#### Your instructions:
Please return the listing exactly as written, but without its pictures.

[Information provided — start]

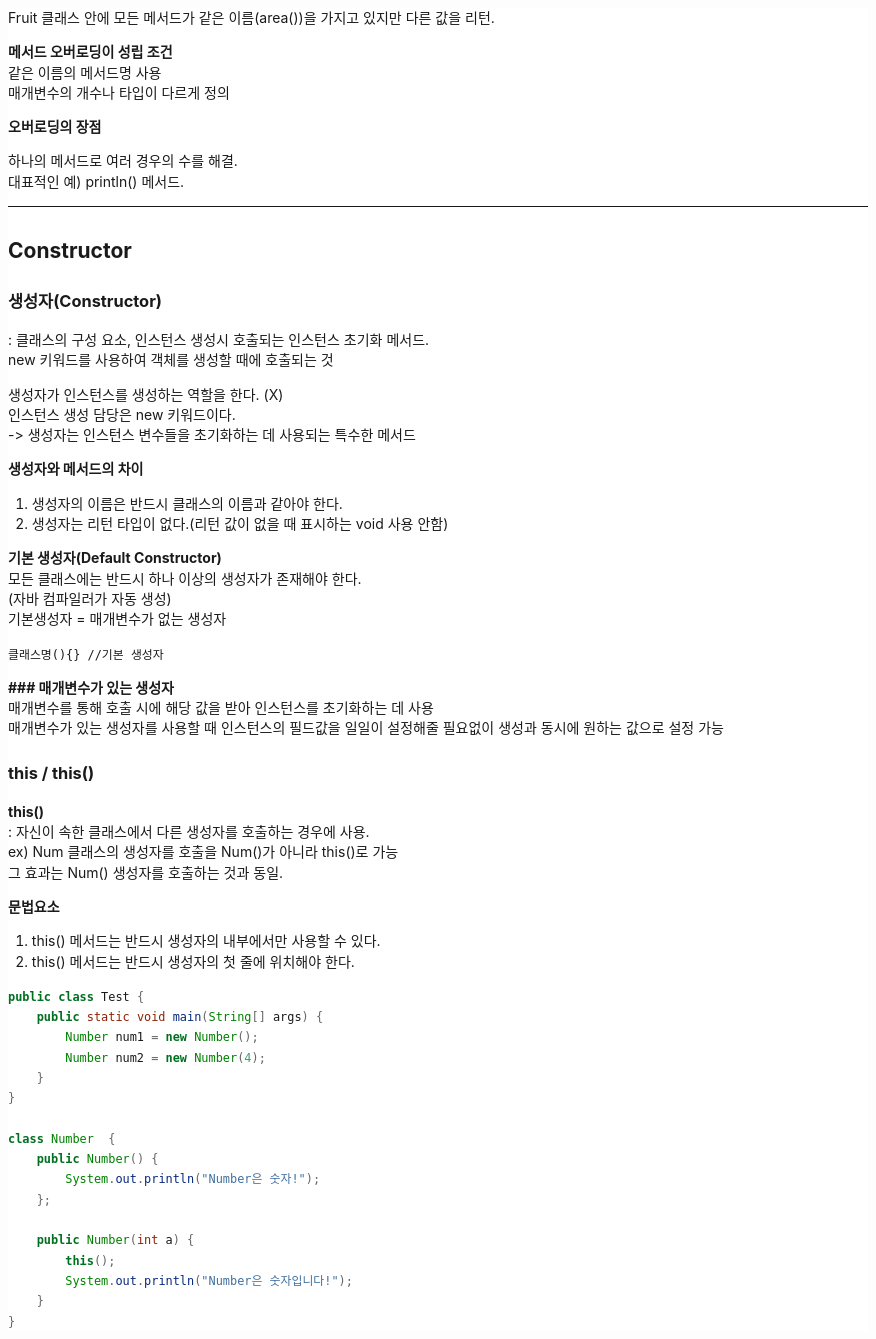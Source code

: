 Fruit 클래스 안에 모든 메서드가 같은 이름(area())을 가지고 있지만 다른 값을 리턴.  

**메서드 오버로딩이 성립 조건**  
같은 이름의 메서드명 사용  
매개변수의 개수나 타입이 다르게 정의  

**오버로딩의 장점**  

하나의 메서드로 여러 경우의 수를 해결.  
대표적인 예) println() 메서드.

-----
## Constructor
### 생성자(Constructor)

: 클래스의 구성 요소, 인스턴스 생성시 호출되는 인스턴스 초기화 메서드.  
new 키워드를 사용하여 객체를 생성할 때에 호출되는 것  

생성자가 인스턴스를 생성하는 역할을 한다. (X)  
인스턴스 생성 담당은 new 키워드이다.  
-> 생성자는 인스턴스 변수들을 초기화하는 데 사용되는 특수한 메서드  

**생성자와 메서드의 차이**  
1. 생성자의 이름은 반드시 클래스의 이름과 같아야 한다. 
2. 생성자는 리턴 타입이 없다.(리턴 값이 없을 때 표시하는 void 사용 안함)  

**기본 생성자(Default Constructor)**  
모든 클래스에는 반드시 하나 이상의 생성자가 존재해야 한다.  
(자바 컴파일러가 자동 생성)  
기본생성자 = 매개변수가 없는 생성자  

```
클래스명(){} //기본 생성자
```

**### 매개변수가 있는 생성자**  
매개변수를 통해 호출 시에 해당 값을 받아 인스턴스를 초기화하는 데 사용  
매개변수가 있는 생성자를 사용할 때 인스턴스의 필드값을 일일이 설정해줄 필요없이 생성과 동시에 원하는 값으로 설정 가능  

### this / this()
**this()**  
	: 자신이 속한 클래스에서 다른 생성자를 호출하는 경우에 사용.  
	ex) Num 클래스의 생성자를 호출을 Num()가 아니라 this()로 가능  
	그 효과는 Num() 생성자를 호출하는 것과 동일.  

**문법요소**  
1. this() 메서드는 반드시 생성자의 내부에서만 사용할 수 있다.  
2. this() 메서드는 반드시 생성자의 첫 줄에 위치해야 한다.  

```java
public class Test {
    public static void main(String[] args) {
        Number num1 = new Number();
        Number num2 = new Number(4);
    }
}

class Number  {
    public Number() {
        System.out.println("Number은 숫자!");
    };

    public Number(int a) {
        this();
        System.out.println("Number은 숫자입니다!");
    }
}
```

[Information provided — finish]

#### Written solution:
Source code

: Fruit 클래스 안에 모든 메서드가 같은 이름(area())을 가지고 있지만 다른 값을 리턴.  

**메서드 오버로딩이 성립 조건**  
같은 이름의 메서드명 사용  
매개변수의 개수나 타입이 다르게 정의  

**오버로딩의 장점**  

하나의 메서드로 여러 경우의 수를 해결.  
대표적인 예) println() 메서드.

-----
## Constructor
### 생성자(Constructor)

: 클래스의 구성 요소, 인스턴스 생성시 호출되는 인스턴스 초기화 메서드.  
new 키워드를 사용하여 객체를 생성할 때에 호출되는 것  

생성자가 인스턴스를 생성하는 역할을 한다. (X)  
인스턴스 생성 담당은 new 키워드이다.  
-> 생성자는 인스턴스 변수들을 초기화하는 데 사용되는 특수한 메서드  

**생성자와 메서드의 차이**  
1. 생성자의 이름은 반드시 클래스의 이름과 같아야 한다. 
2. 생성자는 리턴 타입이 없다.(리턴 값이 없을 때 표시하는 void 사용 안함)  

**기본 생성자(Default Constructor)**  
모든 클래스에는 반드시 하나 이상의 생성자가 존재해야 한다.  
(자바 컴파일러가 자동 생성)  
기본생성자 = 매개변수가 없는 생성자  

```
클래스명(){} //기본 생성자
```

**### 매개변수가 있는 생성자**  
매개변수를 통해 호출 시에 해당 값을 받아 인스턴스를 초기화하는 데 사용  
매개변수가 있는 생성자를 사용할 때 인스턴스의 필드값을 일일이 설정해줄 필요없이 생성과 동시에 원하는 값으로 설정 가능  

### this / this()
**this()**  
	: 자신이 속한 클래스에서 다른 생성자를 호출하는 경우에 사용.  
	ex) Num 클래스의 생성자를 호출을 Num()가 아니라 this()로 가능  
	그 효과는 Num() 생성자를 호출하는 것과 동일.  

**문법요소**  
1. this() 메서드는 반드시 생성자의 내부에서만 사용할 수 있다.  
2. this() 메서드는 반드시 생성자의 첫 줄에 위치해야 한다.  

```java
public class Test {
    public static void main(String[] args) {
        Number num1 = new Number();
        Number num2 = new Number(4);
    }
}

class Number  {
    public Number() {
        System.out.println("Number은 숫자!");
    };

    public Number(int a) {
        this();
        System.out.println("Number은 숫자입니다!");
    }
}
```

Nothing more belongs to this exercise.